The data START

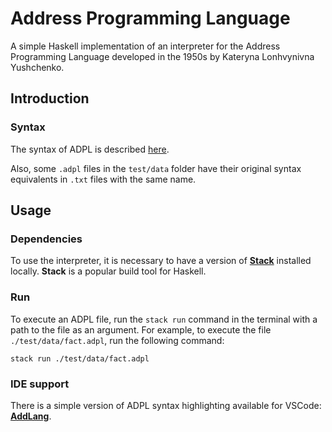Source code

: # Address Programming Language

A simple Haskell implementation of an interpreter for the Address Programming Language developed in the 1950s by Kateryna Lonhvynivna Yushchenko.

## Introduction

### Syntax

The syntax of ADPL is described [here](docs/syntax.md).

Also, some `.adpl` files in the `test/data` folder 
have their original syntax equivalents in `.txt` files with the same name.

## Usage

### Dependencies

To use the interpreter, it is necessary to have a version of
**[Stack](https://docs.haskellstack.org/en/stable/)** installed locally.
**Stack** is a popular build tool for Haskell.

### Run

To execute an ADPL file, run the ``stack run`` command in the terminal with a path to the file as an argument.
For example, to execute the file `./test/data/fact.adpl`, run the following command:

```shell
stack run ./test/data/fact.adpl
```

### IDE support

There is a simple version of ADPL syntax highlighting available for VSCode: 
**[AddLang](https://marketplace.visualstudio.com/items?itemName=jorg.addlang)**.
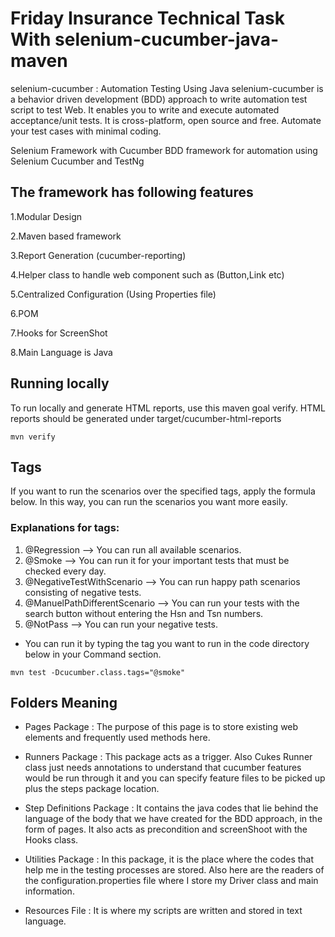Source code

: 
# Friday Insurance Technical Task With selenium-cucumber-java-maven

selenium-cucumber : Automation Testing Using Java selenium-cucumber is a behavior driven development (BDD) approach to write automation test script to test Web. It enables you to write and execute automated acceptance/unit tests. It is cross-platform, open source and free. 
Automate your test cases with minimal coding.

Selenium Framework with Cucumber
BDD framework for automation using Selenium Cucumber and TestNg

## The framework has following features

1.Modular Design

2.Maven based framework

3.Report Generation (cucumber-reporting)

4.Helper class to handle web component such as (Button,Link etc)

5.Centralized Configuration (Using Properties file) 

6.POM

7.Hooks for ScreenShot

8.Main Language is Java

## Running locally
To run locally and generate HTML reports, use this maven goal verify. 
HTML reports should be generated under target/cucumber-html-reports


```
mvn verify

```

## Tags
If you want to run the scenarios over the specified tags, apply the formula below.
In this way, you can run the scenarios you want more easily.

### Explanations for tags:             
1. @Regression --> You can run all available scenarios.
2. @Smoke --> You can run it for your important tests that must be checked every day.
3. @NegativeTestWithScenario --> You can run happy path scenarios consisting of negative tests.
4. @ManuelPathDifferentScenario --> You can run your tests with the search button without entering the Hsn and Tsn numbers.
5. @NotPass --> You can run your negative tests.


* You can run it by typing the tag you want to run in the code directory below in your Command section.
```
mvn test -Dcucumber.class.tags="@smoke"

```

## Folders Meaning

* Pages Package : The purpose of this page is to store existing web elements and frequently used methods here.
 
* Runners Package : This package acts as a trigger. Also Cukes Runner class just needs annotations to understand that cucumber features would be run through it and you can specify feature files to be picked up plus the steps package location.

* Step Definitions Package : It contains the java codes that lie behind the language of the body that we have created for the BDD approach, in the form of pages. It also acts as precondition and screenShoot with the Hooks class.

* Utilities Package : In this package, it is the place where the codes that help me in the testing processes are stored. Also here are the readers of the configuration.properties file where I store my Driver class and main information.

* Resources File : It is where my scripts are written and stored in text language.






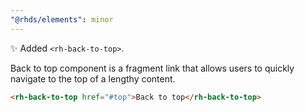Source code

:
```yaml
---
"@rhds/elements": minor
---
```


✨ Added `<rh-back-to-top>`.

Back to top component is a fragment link that allows users to quickly navigate to the top of a lengthy content.

```html
<rh-back-to-top href="#top">Back to top</rh-back-to-top>
```
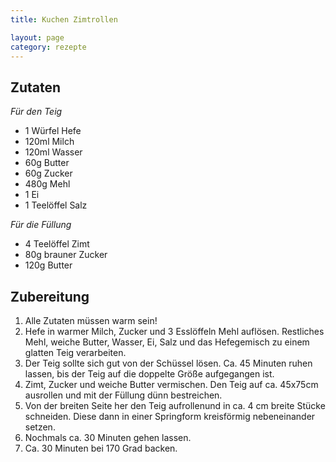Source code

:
 ```yaml
---
title: Kuchen Zimtrollen

layout: page
category: rezepte
---
```


Zutaten
-------
*Für den Teig*

- 1 Würfel Hefe
- 120ml Milch
- 120ml Wasser
- 60g Butter
- 60g Zucker
- 480g Mehl
- 1 Ei
- 1 Teelöffel Salz

*Für die Füllung*

- 4 Teelöffel Zimt
- 80g brauner Zucker
- 120g Butter

Zubereitung
-----------
1. Alle Zutaten müssen warm sein!
2. Hefe in warmer Milch, Zucker und 3 Esslöffeln Mehl auflösen. Restliches Mehl, weiche Butter, Wasser, Ei, Salz und das Hefegemisch zu einem glatten Teig verarbeiten.
3. Der Teig sollte sich gut von der Schüssel lösen. Ca. 45 Minuten ruhen lassen, bis der Teig auf die doppelte Größe aufgegangen ist.
4. Zimt, Zucker und weiche Butter vermischen. Den Teig auf ca. 45x75cm ausrollen und mit der Füllung dünn bestreichen.
5. Von der breiten Seite her den Teig aufrollenund in ca. 4 cm breite Stücke schneiden. Diese dann in einer Springform kreisförmig nebeneinander setzen.
6. Nochmals ca. 30 Minuten gehen lassen.
7. Ca. 30 Minuten bei 170 Grad backen.
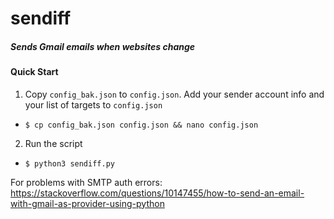 # sendiff

##### Sends Gmail emails when websites change

#### Quick Start

1. Copy ```config_bak.json``` to ```config.json```. Add your sender account info and your list of targets to ```config.json```
  *  ```$ cp config_bak.json config.json && nano config.json```
2. Run the script
  *  ```$ python3 sendiff.py```

For problems with SMTP auth errors: https://stackoverflow.com/questions/10147455/how-to-send-an-email-with-gmail-as-provider-using-python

The data END

Would you return the records exactly, keeping out every picture?

# Reply to the task:
Source code

: # Address Programming Language

A simple Haskell implementation of an interpreter for the Address Programming Language developed in the 1950s by Kateryna Lonhvynivna Yushchenko.

## Introduction

### Syntax

The syntax of ADPL is described [here](docs/syntax.md).

Also, some `.adpl` files in the `test/data` folder 
have their original syntax equivalents in `.txt` files with the same name.

## Usage

### Dependencies

To use the interpreter, it is necessary to have a version of
**[Stack](https://docs.haskellstack.org/en/stable/)** installed locally.
**Stack** is a popular build tool for Haskell.

### Run

To execute an ADPL file, run the ``stack run`` command in the terminal with a path to the file as an argument.
For example, to execute the file `./test/data/fact.adpl`, run the following command:

```shell
stack run ./test/data/fact.adpl
```

### IDE support

There is a simple version of ADPL syntax highlighting available for VSCode: 
**[AddLang](https://marketplace.visualstudio.com/items?itemName=jorg.addlang)**.
Source code

: 
# Friday Insurance Technical Task With selenium-cucumber-java-maven

selenium-cucumber : Automation Testing Using Java selenium-cucumber is a behavior driven development (BDD) approach to write automation test script to test Web. It enables you to write and execute automated acceptance/unit tests. It is cross-platform, open source and free. 
Automate your test cases with minimal coding.

Selenium Framework with Cucumber
BDD framework for automation using Selenium Cucumber and TestNg

## The framework has following features

1.Modular Design

2.Maven based framework

3.Report Generation (cucumber-reporting)

4.Helper class to handle web component such as (Button,Link etc)

5.Centralized Configuration (Using Properties file) 

6.POM

7.Hooks for ScreenShot

8.Main Language is Java

## Running locally
To run locally and generate HTML reports, use this maven goal verify. 
HTML reports should be generated under target/cucumber-html-reports


```
mvn verify

```

## Tags
If you want to run the scenarios over the specified tags, apply the formula below.
In this way, you can run the scenarios you want more easily.

### Explanations for tags:             
1. @Regression --> You can run all available scenarios.
2. @Smoke --> You can run it for your important tests that must be checked every day.
3. @NegativeTestWithScenario --> You can run happy path scenarios consisting of negative tests.
4. @ManuelPathDifferentScenario --> You can run your tests with the search button without entering the Hsn and Tsn numbers.
5. @NotPass --> You can run your negative tests.


* You can run it by typing the tag you want to run in the code directory below in your Command section.
```
mvn test -Dcucumber.class.tags="@smoke"

```

## Folders Meaning

* Pages Package : The purpose of this page is to store existing web elements and frequently used methods here.
 
* Runners Package : This package acts as a trigger. Also Cukes Runner class just needs annotations to understand that cucumber features would be run through it and you can specify feature files to be picked up plus the steps package location.

* Step Definitions Package : It contains the java codes that lie behind the language of the body that we have created for the BDD approach, in the form of pages. It also acts as precondition and screenShoot with the Hooks class.

* Utilities Package : In this package, it is the place where the codes that help me in the testing processes are stored. Also here are the readers of the configuration.properties file where I store my Driver class and main information.

* Resources File : It is where my scripts are written and stored in text language.






Source code

:
```yaml
---
"@rhds/elements": minor
---
```


✨ Added `<rh-back-to-top>`.

Back to top component is a fragment link that allows users to quickly navigate to the top of a lengthy content.

```html
<rh-back-to-top href="#top">Back to top</rh-back-to-top>
```
Source code

:
 ```yaml
---
title: Kuchen Zimtrollen

layout: page
category: rezepte
---
```


Zutaten
-------
*Für den Teig*

- 1 Würfel Hefe
- 120ml Milch
- 120ml Wasser
- 60g Butter
- 60g Zucker
- 480g Mehl
- 1 Ei
- 1 Teelöffel Salz

*Für die Füllung*

- 4 Teelöffel Zimt
- 80g brauner Zucker
- 120g Butter

Zubereitung
-----------
1. Alle Zutaten müssen warm sein!
2. Hefe in warmer Milch, Zucker und 3 Esslöffeln Mehl auflösen. Restliches Mehl, weiche Butter, Wasser, Ei, Salz und das Hefegemisch zu einem glatten Teig verarbeiten.
3. Der Teig sollte sich gut von der Schüssel lösen. Ca. 45 Minuten ruhen lassen, bis der Teig auf die doppelte Größe aufgegangen ist.
4. Zimt, Zucker und weiche Butter vermischen. Den Teig auf ca. 45x75cm ausrollen und mit der Füllung dünn bestreichen.
5. Von der breiten Seite her den Teig aufrollenund in ca. 4 cm breite Stücke schneiden. Diese dann in einer Springform kreisförmig nebeneinander setzen.
6. Nochmals ca. 30 Minuten gehen lassen.
7. Ca. 30 Minuten bei 170 Grad backen.
 # sendiff

##### Sends Gmail emails when websites change

#### Quick Start

1. Copy ```config_bak.json``` to ```config.json```. Add your sender account info and your list of targets to ```config.json```
  *  ```$ cp config_bak.json config.json && nano config.json```
2. Run the script
  *  ```$ python3 sendiff.py```

For problems with SMTP auth errors: https://stackoverflow.com/questions/10147455/how-to-send-an-email-with-gmail-as-provider-using-python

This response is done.